From The Russo-Ukraine War: The Return of History, by Serhii Plokhy (W. W. Norton, 2023), Kindle p. 65:
Territorial disputes are a hallmark of imperial disintegration, and the fall of the USSR was no exception. The Russian government had been challenging Ukraine’s territorial integrity even before it became legally independent and left the Soviet Union. The first challenge to the Ukrainian borders came from the democratic government of Russia almost immediately after the Ukrainian parliament declared the country’s independence on August 24, 1991. Two days later the Russian president’s spokesman, Pavel Voshchanov, made a statement on behalf of his superior.
“In the most recent days, state sovereignty has been declared and withdrawal from the USSR announced in a series of Union republics,” read the statement. “In that regard, I have been empowered by the President of the RSFSR to make the following declaration. The Russian Federation casts no doubt on the constitutional right of every state and people to self-determination. But there is the problem of borders, which may prove to be unregulated, a condition admissible only if provision is made for Union relations secured by an appropriate treaty. Should they be abrogated, the RSFSR reserves the right to pose the question of revision of borders.”

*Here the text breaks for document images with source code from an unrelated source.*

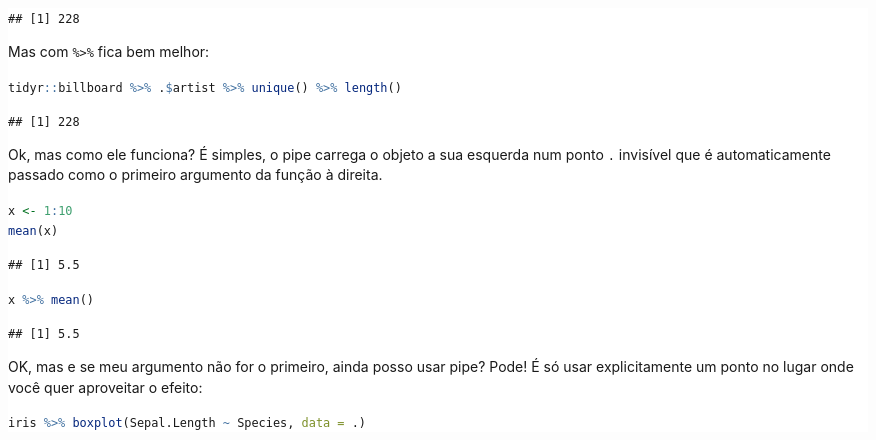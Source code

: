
 ```
## [1] 228
```
Mas com ` %>% ` fica bem melhor:


```r
tidyr::billboard %>% .$artist %>% unique() %>% length()
```

```
## [1] 228
```

Ok, mas como ele funciona? É simples, o pipe carrega o objeto a sua esquerda num ponto `.` invisível que é automaticamente passado como o primeiro argumento da função à direita.


```r
x <- 1:10
mean(x)
```

```
## [1] 5.5
```

```r
x %>% mean()
```

```
## [1] 5.5
```

OK, mas e se meu argumento não for o primeiro, ainda posso usar pipe? Pode! É só usar explicitamente um ponto no lugar onde você quer aproveitar o efeito:


```r
iris %>% boxplot(Sepal.Length ~ Species, data = .)
```
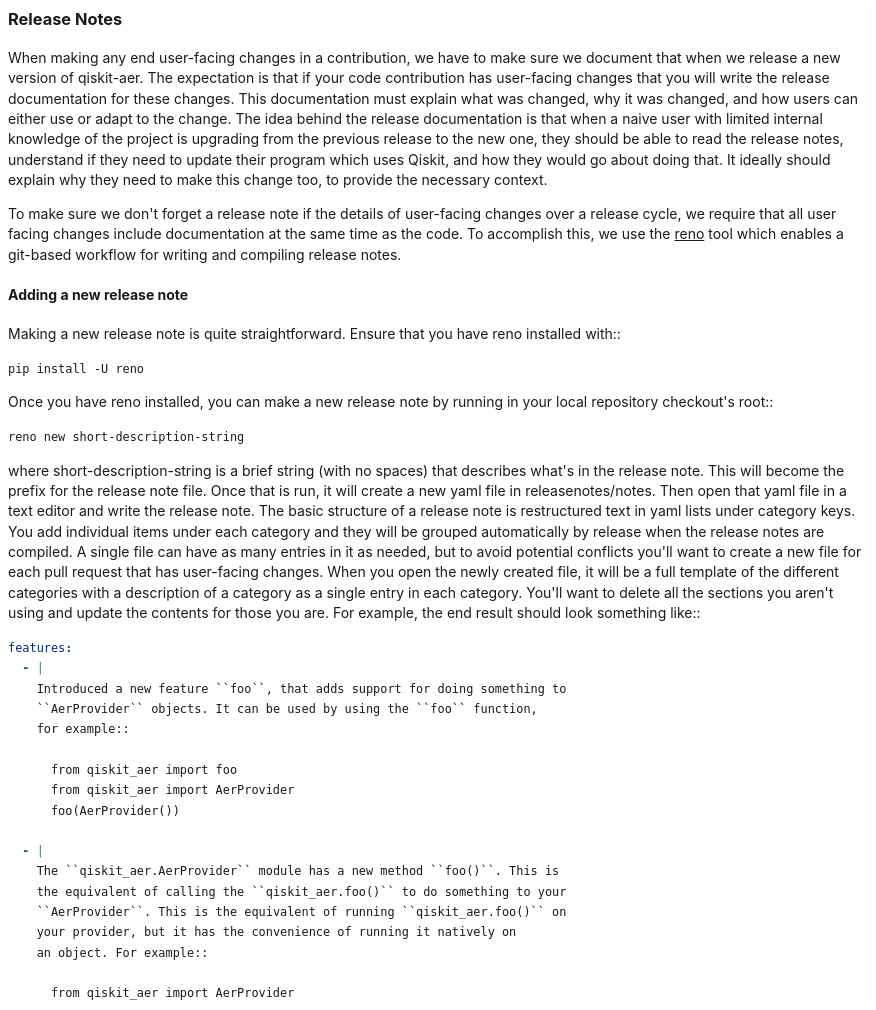 ### Release Notes

When making any end user-facing changes in a contribution, we have to make sure
we document that when we release a new version of qiskit-aer. The expectation
is that if your code contribution has user-facing changes that you will write
the release documentation for these changes. This documentation must explain
what was changed, why it was changed, and how users can either use or adapt
to the change. The idea behind the release documentation is that when a naive
user with limited internal knowledge of the project is upgrading from the
previous release to the new one, they should be able to read the release notes,
understand if they need to update their program which uses Qiskit, and how they
would go about doing that. It ideally should explain why they need to make
this change too, to provide the necessary context.

To make sure we don't forget a release note if the details of user-facing
changes over a release cycle, we require that all user facing changes include
documentation at the same time as the code. To accomplish this, we use the
[reno](https://docs.openstack.org/reno/latest/) tool which enables a git-based
workflow for writing and compiling release notes.

#### Adding a new release note

Making a new release note is quite straightforward. Ensure that you have reno
installed with::

    pip install -U reno

Once you have reno installed, you can make a new release note by running in
your local repository checkout's root::

    reno new short-description-string

where short-description-string is a brief string (with no spaces) that describes
what's in the release note. This will become the prefix for the release note
file. Once that is run, it will create a new yaml file in releasenotes/notes.
Then open that yaml file in a text editor and write the release note. The basic
structure of a release note is restructured text in yaml lists under category
keys. You add individual items under each category and they will be grouped
automatically by release when the release notes are compiled. A single file
can have as many entries in it as needed, but to avoid potential conflicts
you'll want to create a new file for each pull request that has user-facing
changes. When you open the newly created file, it will be a full template of
the different categories with a description of a category as a single entry
in each category. You'll want to delete all the sections you aren't using and
update the contents for those you are. For example, the end result should
look something like::

```yaml
features:
  - |
    Introduced a new feature ``foo``, that adds support for doing something to
    ``AerProvider`` objects. It can be used by using the ``foo`` function,
    for example::

      from qiskit_aer import foo
      from qiskit_aer import AerProvider
      foo(AerProvider())

  - |
    The ``qiskit_aer.AerProvider`` module has a new method ``foo()``. This is
    the equivalent of calling the ``qiskit_aer.foo()`` to do something to your
    ``AerProvider``. This is the equivalent of running ``qiskit_aer.foo()`` on
    your provider, but it has the convenience of running it natively on
    an object. For example::

      from qiskit_aer import AerProvider

```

The statement was addressed to every Soviet republic that might declare its independence of the Soviet Union. But when Voshchanov was asked by journalists to be more specific, he singled out Ukraine and Kazakhstan. “If those republics enter into a union with Russia, then there is no problem,” he explained. “But if they withdraw, then we must be concerned about the population living there and not forget that those lands were colonized by Russians. Russia will hardly agree to give them away so easily.” Both Ukraine and Kazakhstan had large ethnic Russian minorities, and both republics, Ukraine in its entirety, and Kazakhstan in its northern lands, were eyed as parts of a future Russian state by no less a figure than Aleksandr Solzhenitsyn, whose article advocating the creation of such a state had been published by the major Soviet newspapers the previous year.

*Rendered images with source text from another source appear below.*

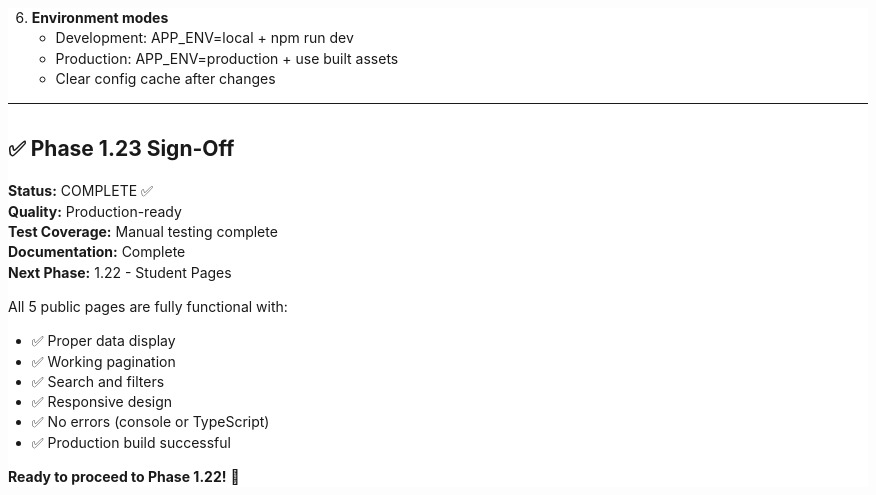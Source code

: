 6. **Environment modes**
   - Development: APP_ENV=local + npm run dev
   - Production: APP_ENV=production + use built assets
   - Clear config cache after changes

---

## ✅ Phase 1.23 Sign-Off

**Status:** COMPLETE ✅  
**Quality:** Production-ready  
**Test Coverage:** Manual testing complete  
**Documentation:** Complete  
**Next Phase:** 1.22 - Student Pages

All 5 public pages are fully functional with:
- ✅ Proper data display
- ✅ Working pagination
- ✅ Search and filters
- ✅ Responsive design
- ✅ No errors (console or TypeScript)
- ✅ Production build successful

**Ready to proceed to Phase 1.22!** 🚀
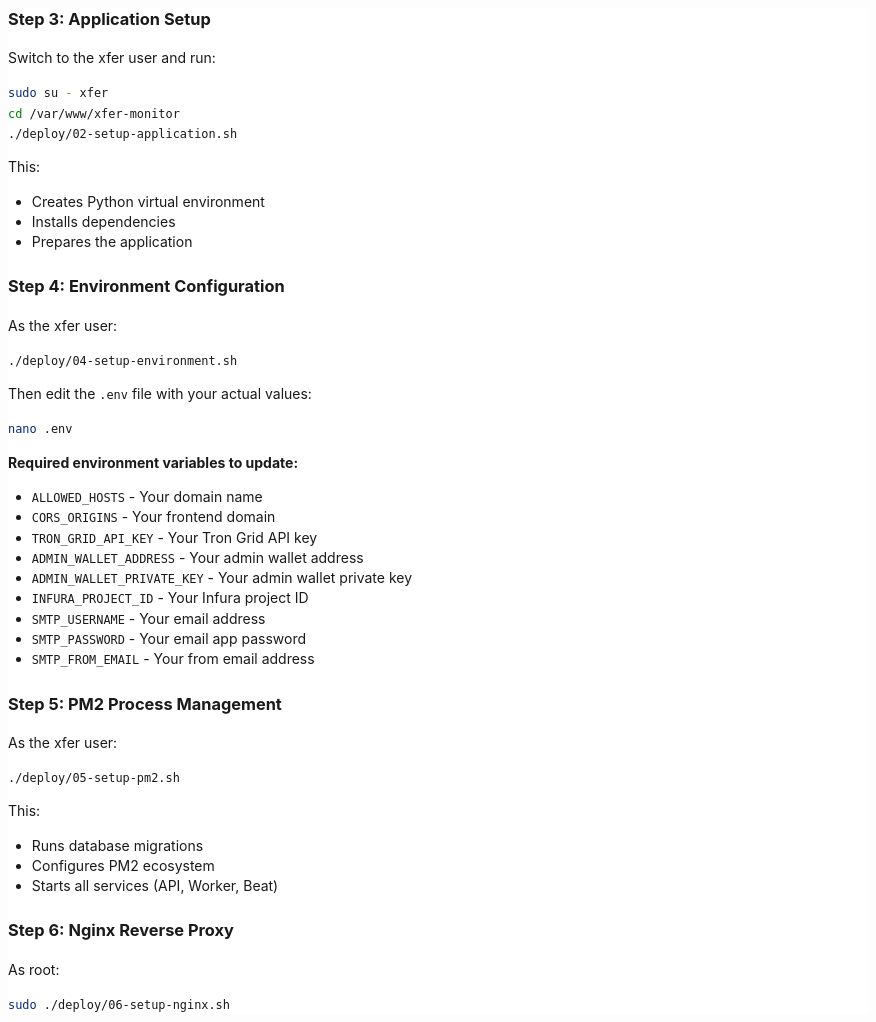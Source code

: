 ### Step 3: Application Setup

Switch to the xfer user and run:
```bash
sudo su - xfer
cd /var/www/xfer-monitor
./deploy/02-setup-application.sh
```

This:
- Creates Python virtual environment
- Installs dependencies
- Prepares the application

### Step 4: Environment Configuration

As the xfer user:
```bash
./deploy/04-setup-environment.sh
```

Then edit the `.env` file with your actual values:
```bash
nano .env
```

**Required environment variables to update:**
- `ALLOWED_HOSTS` - Your domain name
- `CORS_ORIGINS` - Your frontend domain
- `TRON_GRID_API_KEY` - Your Tron Grid API key
- `ADMIN_WALLET_ADDRESS` - Your admin wallet address
- `ADMIN_WALLET_PRIVATE_KEY` - Your admin wallet private key
- `INFURA_PROJECT_ID` - Your Infura project ID
- `SMTP_USERNAME` - Your email address
- `SMTP_PASSWORD` - Your email app password
- `SMTP_FROM_EMAIL` - Your from email address

### Step 5: PM2 Process Management

As the xfer user:
```bash
./deploy/05-setup-pm2.sh
```

This:
- Runs database migrations
- Configures PM2 ecosystem
- Starts all services (API, Worker, Beat)

### Step 6: Nginx Reverse Proxy

As root:
```bash
sudo ./deploy/06-setup-nginx.sh
```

Kyiv and Almaty protested, obliging Yeltsin to dissociate himself from Voshchanov’s remarks. The spokesman was portrayed as someone who had got out of control and presented his personal views rather than the policy of Yeltsin’s administration. But Voshchanov had in fact formulated the new policy of the Russian Federation for years to come. Treaties recognizing the borders of Union republics like the one signed between Russia and Ukraine in 1990 applied only if the republics, Ukraine in particular, remained in union with Russia. The understanding of what such union meant would change over time, from Gorbachev’s Soviet Union to Yeltsin’s Commonwealth of Independent States and, eventually, a number of Eurasian projects advanced by Putin. Models and rulers changed, but the basic principle remained the same: Russia’s recognition of the territorial integrity and sovereignty of the post-Soviet states would be conditional on alliance with Moscow.